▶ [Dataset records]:
Content starts

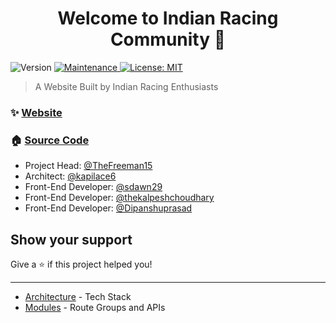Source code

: <h1 align="center">Welcome to Indian Racing Community 👋</h1>
<p>
  <img alt="Version" src="https://img.shields.io/badge/version-1.0.0-blue.svg?cacheSeconds=2592000" />
  <a href="https://github.com/kefranabg/readme-md-generator/graphs/commit-activity" target="_blank">
    <img alt="Maintenance" src="https://img.shields.io/badge/Maintained%3F-yes-green.svg" />
  </a>
  <a href="#" target="_blank">
    <img alt="License: MIT" src="https://img.shields.io/github/license/TheFreeman15/Indian Racing Community" />
  </a>
</p>

> A Website Built by Indian Racing Enthusiasts

### ✨ [Website](https://indianracingcommunity.co.in)

### 🏠 [Source Code](https://github.com/TheFreeman15/RLIProject)




* Project Head: [@TheFreeman15](https://github.com/TheFreeman15)
* Architect: [@kapilace6](https://github.com/kapilace6)
* Front-End Developer: [@sdawn29](https://github.com/sdawn29)
* Front-End Developer: [@thekalpeshchoudhary](https://github.com/thekalpeshchoudhary)
* Front-End Developer: [@Dipanshuprasad](https://github.com/Dipanshuprasad)

## Show your support

Give a ⭐️ if this project helped you!

***


* [Architecture](resources/docs/architecture.md) - Tech Stack <br>
* [Modules](resources/docs/modules.md) - Route Groups and APIs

Content ends

▶ [DESCRIPTION OF THE TASK]:
Starting with the first line of the data above and ending with the line containing "## Show your support", please restate every line exactly, leaving images out.

▶ [TASK ANSWER]:
Source code

: <h1 align="center">Welcome to Indian Racing Community 👋</h1>
<p>
  <img alt="Version" src="https://img.shields.io/badge/version-1.0.0-blue.svg?cacheSeconds=2592000" />
  <a href="https://github.com/kefranabg/readme-md-generator/graphs/commit-activity" target="_blank">
    <img alt="Maintenance" src="https://img.shields.io/badge/Maintained%3F-yes-green.svg" />
  </a>
  <a href="#" target="_blank">
    <img alt="License: MIT" src="https://img.shields.io/github/license/TheFreeman15/Indian Racing Community" />
  </a>
</p>

> A Website Built by Indian Racing Enthusiasts

### ✨ [Website](https://indianracingcommunity.co.in)

### 🏠 [Source Code](https://github.com/TheFreeman15/RLIProject)




* Project Head: [@TheFreeman15](https://github.com/TheFreeman15)
* Architect: [@kapilace6](https://github.com/kapilace6)
* Front-End Developer: [@sdawn29](https://github.com/sdawn29)
* Front-End Developer: [@thekalpeshchoudhary](https://github.com/thekalpeshchoudhary)
* Front-End Developer: [@Dipanshuprasad](https://github.com/Dipanshuprasad)

## Show your support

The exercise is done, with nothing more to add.